Now my dears, is the part where I go back to praying. The next step Lisa is seeing if she can arrange a meeting with the Illinois State’s Attorney, Brendon Kelly to see how his office can help better address or even if its worth it, to create mandates to implement action on the Family Terrorist Act – ‘Trecia’s Law’. Representative Jay Hoffman was very open to conversation, supportive and listening to the needs I wanted to make sure we address in healthcare, education, and most importantly all three of us agreed on – empower and teach our children that it’s alright to tell someone about the secrets someone is forcing you to keep. It doesn’t matter if its Mom, Dad, Step Parents, Boyfriends or Girlfriends, even the kid next door. You have the HUMAN RIGHT TO BE PROTECTED IN YOUR PERSON!!! Not one single person has the right to even put a finger on you in a sexual or harming manner. You have the right to always be safe!!!! This should be strongest in our great country of America than anywhere else in the world. It’s what our country was founded for, so that no matter who you are you had the right to live &* breathe in being just who you were born to be, and that you do NOT have the right to lay a harmful finger on any other person. You are not better than or more deserving than that person next door or down the street. You may be more powerful than that child, but so what. How strong do you have to be to never lay a harmful finger on a three week old baby, or a six year old child, or a twenty year old mother, or a thirty year old man. Not one person isn’t given the protection of their person, because the United Nation’s Global Committee have written in the Universal Declaration of Human Rights.
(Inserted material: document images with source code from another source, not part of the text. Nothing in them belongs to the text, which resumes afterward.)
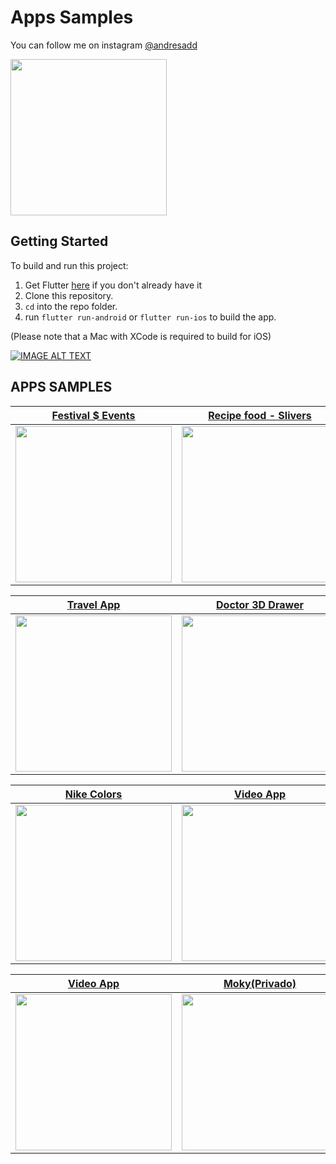 # Apps Samples
You can follow me on instagram [@andresadd](https://www.instagram.com/andresadd)

<img src='https://imagenpng.com/wp-content/uploads/2018/03/logoinstagram3.png' width="250">

## Getting Started
To build and run this project:

1. Get Flutter [here](https://flutter.dev) if you don't already have it
2. Clone this repository.
3. `cd` into the repo folder.
4. run `flutter run-android` or `flutter run-ios` to build the app.

(Please note that a Mac with XCode is required to build for iOS)



[![IMAGE ALT TEXT](https://flutter.dev/images/flutter-logo-sharing.png)](https://www.instagram.com/andresadd "andresadar")


## APPS SAMPLES

 
 
 | [**Festival $ Events**](https://media0.giphy.com/media/movITHSkO2TtZFnYze/giphy.gif?cid=790b76114784caf3636f4883aa5cc3a32f5757e0deada1c5&rid=giphy.gif&ct=g)      | [**Recipe food - Slivers**](https://media4.giphy.com/media/d5OSHre3azUJP0v24g/giphy.gif?cid=790b761199b825115fb66af4a220804af9c6e4c05f989821&rid=giphy.gif&ct=g)     | 
|------------|-------------| 
|  <img src="https://media0.giphy.com/media/movITHSkO2TtZFnYze/giphy.gif?cid=790b76114784caf3636f4883aa5cc3a32f5757e0deada1c5&rid=giphy.gif&ct=g" width="250"> |  <img src="https://media4.giphy.com/media/d5OSHre3azUJP0v24g/giphy.gif?cid=790b761199b825115fb66af4a220804af9c6e4c05f989821&rid=giphy.gif&ct=g" width="250"> |

 | [**Travel App**](https://media3.giphy.com/media/qoY2aeaYwkGjxR8gI7/giphy.gif?cid=790b7611bee5f3581e4d2a246167e234daedd5775f31195f&rid=giphy.gif&ct=g)      | [**Doctor 3D Drawer**](https://media3.giphy.com/media/qoY2aeaYwkGjxR8gI7/giphy.gif?cid=790b7611bee5f3581e4d2a246167e234daedd5775f31195f&rid=giphy.gif&ct=g)     | 
|------------|-------------| 
|  <img src="https://media3.giphy.com/media/qoY2aeaYwkGjxR8gI7/giphy.gif?cid=790b7611bee5f3581e4d2a246167e234daedd5775f31195f&rid=giphy.gif&ct=g" width="250"> |  <img src="https://media0.giphy.com/media/p8hDLtjqDnW2XKrLOO/giphy.gif?cid=790b76118bf6d9c9883da38744ffca174f1cb5c71b4752ab&rid=giphy.gif&ct=g" width="250"> |


 | [**Nike Colors**](https://media1.giphy.com/media/y677x3sYsUWIBy0MWj/giphy.gif?cid=790b7611b1f3200211049183276ad32eb901942c36fd3a12&rid=giphy.gif&ct=g)      | [**Video App**](https://media0.giphy.com/media/vRE8ukRy6sACdopqcm/giphy.gif?cid=790b7611711d35c19e19930d42949ed480e0ed39113853e4&rid=giphy.gif&ct=g)     | 
|------------|-------------| 
|  <img src="https://media1.giphy.com/media/y677x3sYsUWIBy0MWj/giphy.gif?cid=790b7611b1f3200211049183276ad32eb901942c36fd3a12&rid=giphy.gif&ct=g" width="250"> |  <img src="https://media0.giphy.com/media/vRE8ukRy6sACdopqcm/giphy.gif?cid=790b7611711d35c19e19930d42949ed480e0ed39113853e4&rid=giphy.gif&ct=g" width="250"> |

 | [**Video App**](https://media1.giphy.com/media/kt65Zi9IJY98s1Z0Sz/giphy.gif?cid=790b7611a279bf1b3e409ce423298f308bb6af0ef212b807&rid=giphy.gif&ct=g)      | [**Moky(Privado)**](https://play.google.com/store/apps/details?id=com.desarrolloygestion.gestioncasinos.gestion_casinos)     | 
|------------|-------------| 
|  <img src="https://media1.giphy.com/media/kt65Zi9IJY98s1Z0Sz/giphy.gif?cid=790b7611a279bf1b3e409ce423298f308bb6af0ef212b807&rid=giphy.gif&ct=g" width="250"> |  <img src="https://scontent.fpei3-1.fna.fbcdn.net/v/t1.6435-9/186985959_4657701314257829_7755292822271288127_n.jpg?_nc_cat=103&ccb=1-3&_nc_sid=730e14&_nc_eui2=AeE8LbnC6tPNr_mqBw9zbZ_Ok_ju1Bbzx1eT-O7UFvPHVwU-_yVg7VBTYSn8QHsfYGYjiT6C_CVKloBjk4SWHCG3&_nc_ohc=gnz94sYFnPcAX8wZjtj&_nc_ht=scontent.fpei3-1.fna&oh=3a3b86a6a9a336014dbf227c202a7c3f&oe=60C7838B" width="250"> |

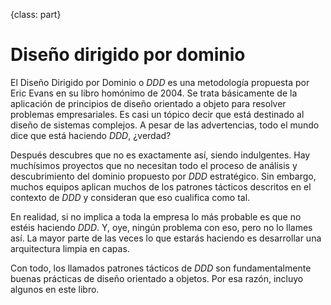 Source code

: {class: part}
# Diseño dirigido por dominio #

El Diseño Dirigido por Dominio o _DDD_ es una metodología propuesta por Eric Evans en su libro homónimo de 2004. Se trata básicamente de la aplicación de principios de diseño orientado a objeto para resolver problemas empresariales. Es casi un tópico decir que está destinado al diseño de sistemas complejos. A pesar de las advertencias, todo el mundo dice que está haciendo _DDD_, ¿verdad?

Después descubres que no es exactamente así, siendo indulgentes. Hay muchísimos proyectos que no necesitan todo el proceso de análisis y descubrimiento del dominio propuesto por _DDD_ estratégico. Sin embargo, muchos equipos aplican muchos de los patrones tácticos descritos en el contexto de _DDD_ y consideran que eso cualifica como tal.

En realidad, si no implica a toda la empresa lo más probable es que no estéis haciendo _DDD_. Y, oye, ningún problema con eso, pero no lo llames así. La mayor parte de las veces lo que estarás haciendo es desarrollar una arquitectura limpia en capas.

Con todo, los llamados patrones tácticos de _DDD_ son fundamentalmente buenas prácticas de diseño orientado a objetos. Por esa razón, incluyo algunos en este libro.

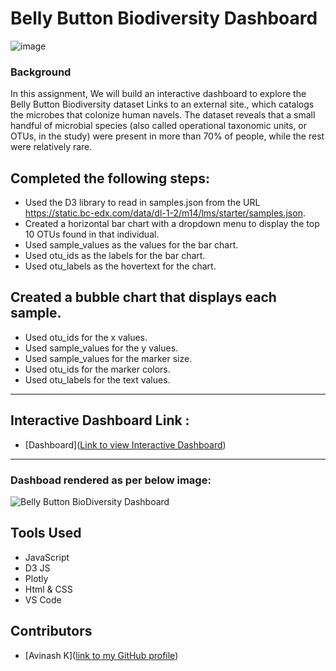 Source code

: # Belly Button Biodiversity Dashboard
![image](https://github.com/AVI-1213/belly-button-challenge/blob/main/microbes-sem.jpg)

### Background

In this assignment, We will build an interactive dashboard to explore the Belly Button Biodiversity dataset Links to an external site., which catalogs the microbes that colonize human navels.
The dataset reveals that a small handful of microbial species (also called operational taxonomic units, or OTUs, in the study) were present in more than 70% of people, while the rest were relatively rare.

## Completed the following steps:
- Used the D3 library to read in samples.json from the URL https://static.bc-edx.com/data/dl-1-2/m14/lms/starter/samples.json.
- Created a horizontal bar chart with a dropdown menu to display the top 10 OTUs found in that individual.
- Used sample_values as the values for the bar chart.
- Used otu_ids as the labels for the bar chart.
- Used otu_labels as the hovertext for the chart.

## Created a bubble chart that displays each sample.
- Used otu_ids for the x values.
- Used sample_values for the y values.
- Used sample_values for the marker size.
- Used otu_ids for the marker colors.
- Used otu_labels for the text values.
---
## Interactive Dashboard Link :
-  [Dashboard]([Link to view Interactive Dashboard](https://avi-1213.github.io/belly-button-challenge/Starter_Code/index.html))
---  
### Dashboad rendered as per below image: 
![Belly Button BioDiversity Dashboard](https://github.com/AVI-1213/belly-button-challenge/blob/main/dashboard.png)


## Tools Used

- JavaScript
- D3 JS
- Plotly
- Html & CSS
- VS Code
  

  
## Contributors

- [Avinash K]([link to my GitHub profile](https://github.com/AVI-1213))
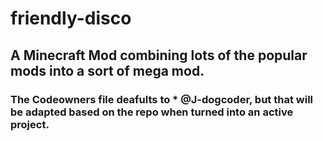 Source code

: # friendly-disco
## A Minecraft Mod combining lots of the popular mods into a sort of mega mod.

### The Codeowners file deafults to * @J-dogcoder, but that will be adapted based on the repo when turned into an active project.
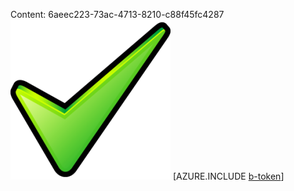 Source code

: Content: 6aeec223-73ac-4713-8210-c88f45fc4287![image](ff82d554-07eb-4054-a648-19404428df89.png)
[AZURE.INCLUDE [b-token](e62d0f64-c04f-4856-8709-17c0b6795635.md)]
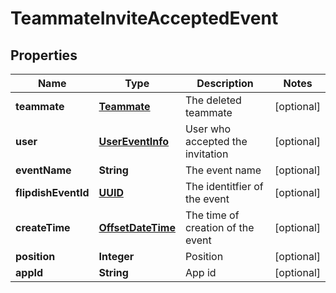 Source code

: 
# TeammateInviteAcceptedEvent

## Properties
Name | Type | Description | Notes
------------ | ------------- | ------------- | -------------
**teammate** | [**Teammate**](Teammate.md) | The deleted teammate |  [optional]
**user** | [**UserEventInfo**](UserEventInfo.md) | User who accepted the invitation |  [optional]
**eventName** | **String** | The event name |  [optional]
**flipdishEventId** | [**UUID**](UUID.md) | The identitfier of the event |  [optional]
**createTime** | [**OffsetDateTime**](OffsetDateTime.md) | The time of creation of the event |  [optional]
**position** | **Integer** | Position |  [optional]
**appId** | **String** | App id |  [optional]



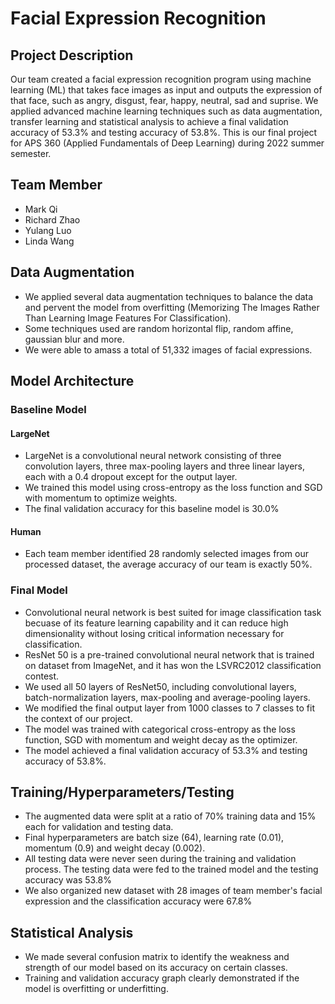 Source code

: # Facial Expression Recognition
## Project Description
Our team created a facial expression recognition program using machine learning (ML) that takes face images as input and outputs the expression of that face, such as angry, disgust, fear, happy, neutral, sad and suprise. We applied advanced machine learning techniques such as data augmentation, transfer learning and statistical analysis to achieve a final validation accuracy of 53.3% and testing accuracy of 53.8%. This is our final project for APS 360 (Applied Fundamentals of Deep Learning) during 2022 summer semester.

## Team Member
- Mark Qi
- Richard Zhao
- Yulang Luo
- Linda Wang

## Data Augmentation
- We applied several data augmentation techniques to balance the data and pervent the model from overfitting (Memorizing The Images Rather Than Learning Image Features For Classification).
- Some techniques used are random horizontal flip, random affine, gaussian blur and more.
- We were able to amass a total of 51,332 images of facial expressions.

## Model Architecture
### Baseline Model
#### LargeNet
- LargeNet is a convolutional neural network consisting of three convolution layers, three max-pooling layers and three linear layers, each with a 0.4 dropout except for the output layer.
- We trained this model using cross-entropy as the loss function and SGD with momentum to optimize weights.
- The final validation accuracy for this baseline model is 30.0%

#### Human
- Each team member identified 28 randomly selected images from our processed dataset, the average accuracy of our team is exactly 50%.

### Final Model
- Convolutional neural network is best suited for image classification task becuase of its feature learning capability and it can reduce high dimensionality without losing critical information necessary for classification.
- ResNet 50 is a pre-trained convolutional neural network that is trained on dataset from ImageNet, and it has won the LSVRC2012 classification contest.
- We used all 50 layers of ResNet50, including convolutional layers, batch-normalization layers, max-pooling and average-pooling layers.
- We modified the final output layer from 1000 classes to 7 classes to fit the context of our project.
- The model was trained with categorical cross-entropy as the loss function, SGD with momentum and weight decay as the optimizer.
- The model achieved a final validation accuracy of 53.3% and testing accuracy of 53.8%.

## Training/Hyperparameters/Testing
- The augmented data were split at a ratio of 70% training data and 15% each for validation and testing data.
- Final hyperparameters are batch size (64), learning rate (0.01), momentum (0.9) and weight decay (0.002).
- All testing data were never seen during the training and validation process. The testing data were fed to the trained model and the testing accuracy was 53.8%
- We also organized new dataset with 28 images of team member's facial expression and the classification accuracy were 67.8%

## Statistical Analysis
- We made several confusion matrix to identify the weakness and strength of our model based on its accuracy on certain classes.
- Training and validation accuracy graph clearly demonstrated if the model is overfitting or underfitting.
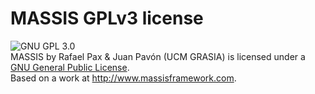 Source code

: # MASSIS GPLv3 license

<a><img alt="GNU GPL 3.0" style="border-width:0" src="http://www.gnu.org/graphics/gplv3-127x51.png" /></a><br /><span>MASSIS</span> by <span>Rafael Pax & Juan Pavón (UCM GRASIA)</span> is licensed under a <a rel="license" href="https://www.gnu.org/licenses/gpl-3.0.html">GNU General Public License</a>.<br />Based on a work at <a>http://www.massisframework.com</a>.
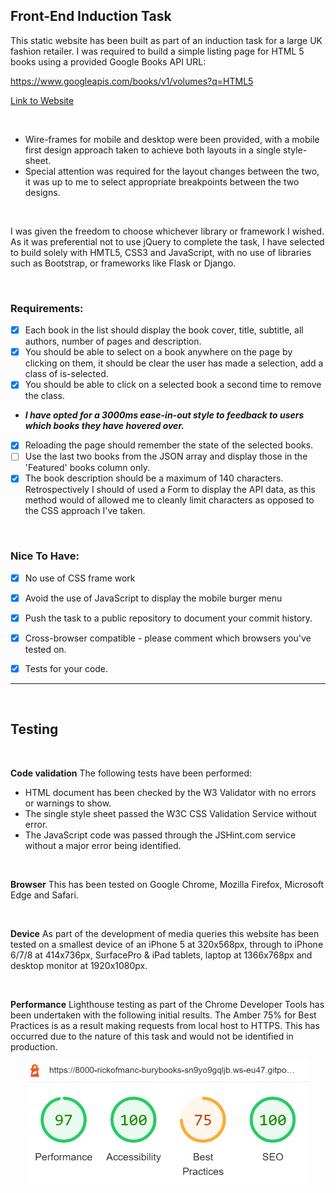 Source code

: ## Front-End Induction Task

This static website has been built as part of an induction task for a large UK fashion retailer. I was required to build a simple listing page for HTML 5 books using a provided Google Books API URL:

https://www.googleapis.com/books/v1/volumes?q=HTML5


[Link to Website](https://rickofmanc.github.io/bury-books/)



<br />

* Wire-frames for mobile and desktop were been provided, with a mobile first design approach taken to achieve both layouts in a single style-sheet. 
* Special attention was required for the layout changes
between the two, it was up to me to select appropriate breakpoints
between the two designs.

<br/>

I was given the freedom to choose whichever library or framework I wished. As it was preferential not to use jQuery to complete the task, I have selected to build solely with HMTL5, CSS3 and JavaScript, with no use of libraries such as Bootstrap, or frameworks like Flask or Django.

<br/>

### Requirements:
- [x] Each book in the list should display the book cover, title, subtitle, all authors, number of pages and description.
- [x] You should be able to select on a book anywhere on the page by
clicking on them, it should be clear the user has made a selection, add a class of is-selected.
- [x] You should be able to click on a selected book a second time to remove the class.
- ***I have opted for a 3000ms ease-in-out style to feedback to users which books they have hovered over.***
- [x] Reloading the page should remember the state of the selected books.
- [ ] Use the last two books from the JSON array and display those in the 'Featured' books column only.
- [x] The book description should be a maximum of 140 characters. Retrospectively I should of used a Form to display the API data, as this method would of allowed me to cleanly limit characters as opposed to the CSS approach I've taken.

<br/>

### Nice To Have:
- [x] No use of CSS frame work
- [x] Avoid the use of JavaScript to display the mobile burger menu
- [x] Push the task to a public repository to document your commit history.
- [x] Cross-browser compatible - please comment which browsers you've
tested on.
- [x] Tests for your code.


<hr>

<br/>

## Testing

<br/>

**Code validation** 
The following tests have been performed:
* HTML document has been checked by the W3 Validator with no errors or warnings to show.
* The single style sheet passed the W3C CSS Validation Service without error.
* The JavaScript code was passed through the JSHint.com service without a major error being identified.

<br/>

**Browser**
This has been tested on Google Chrome, Mozilla Firefox, Microsoft Edge and Safari.

<br/>

**Device**
As part of the development of media queries this website has been tested on a smallest device of an iPhone 5 at 320x568px, through to iPhone 6/7/8 at 414x736px, SurfacePro & iPad tablets, laptop at 1366x768px and desktop monitor at 1920x1080px.

<br/>

**Performance**
 Lighthouse testing as part of the Chrome Developer Tools has been undertaken with the following initial results. The Amber 75% for Best Practices is as a result making requests from local host to HTTPS. This has occurred due to the nature of this task and would not be identified in production.

<p align="center">
    <img src="readme-images/lighthouse-testing-results.png" alt="website page testing results"/>
</p>
<br/>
This Christmas Eve is so important to me. In a spiritual manner I am praying stronger than I’ve ever prayed before, and being more open in spirit than I’ve been since first finding my courage to speak up, tell my secrets, tell My Justice. This amendment we are asking our American Governing Person’s to review is how we can begin change in our own communities, within our own neighborhoods, and especially within our own families and ask that child, ‘What happened sweetie?’

So in my spiritual self I pray to God in Heaven above, if there is a way we can give back the importance of love and protection in our human society, please this is your chance to help us God, help us be strong enough and knowledgeable enough to teach our children that it is wrong for these harms to come to them. Teach them that if it is hurting them it should never ever be a secret, no matter if its actually them who is being hurt or if a friend at school or cousin Jimmy said something or did something that made them uncomfortable. Our Creator did not say that we are just born to procreate, but born to love each other in a spiritual respect of who we are as people. We cannot and should not ever allow the destruction of a human being on any level, but I promise you friends, if a child or a person is living with someone who is indeed their ‘Family Terrorist’ you WILL see the signs of change and trauma on that precious soul, no matter how old or young, we cannot ignore the dangers of those within our neighbors home any longer. See something, Say something – you have the adult duty to never turn away from the knowledge within your gut that something is most definitely wrong. You have the duty to your friend, your neighbor, even your own grandchildren, to make sure that they have a chance to know a safe life and lay down with their inner self in peace.

This Christmas I’ll be thinking of all of you. I’ll be hoping this writing or someone’s voice, or a person’s need will reach your heart and you will be the one to create that change in the most important place in the world, the love of your very own family.

Bless You, sweeties. Have a beautiful Merry Christmas and I’ll be waiting to hear back from the staff of House Rep Jay Hoffman after our New Year reigns in loves.

Here’s sending Magical Merry Christmas Wishes to each and everyone of you, be the change you want to see, be the one strong to ask that child –

WHO LOVES YA BABY?

Smooches y’all Smile

Patricia A McKnight

Proposer: Family Terrorist Act – ‘Trecia Ann’s Law’ for the child she was whom so many left to suffer at the hands of her own true ‘Family Terrorists’.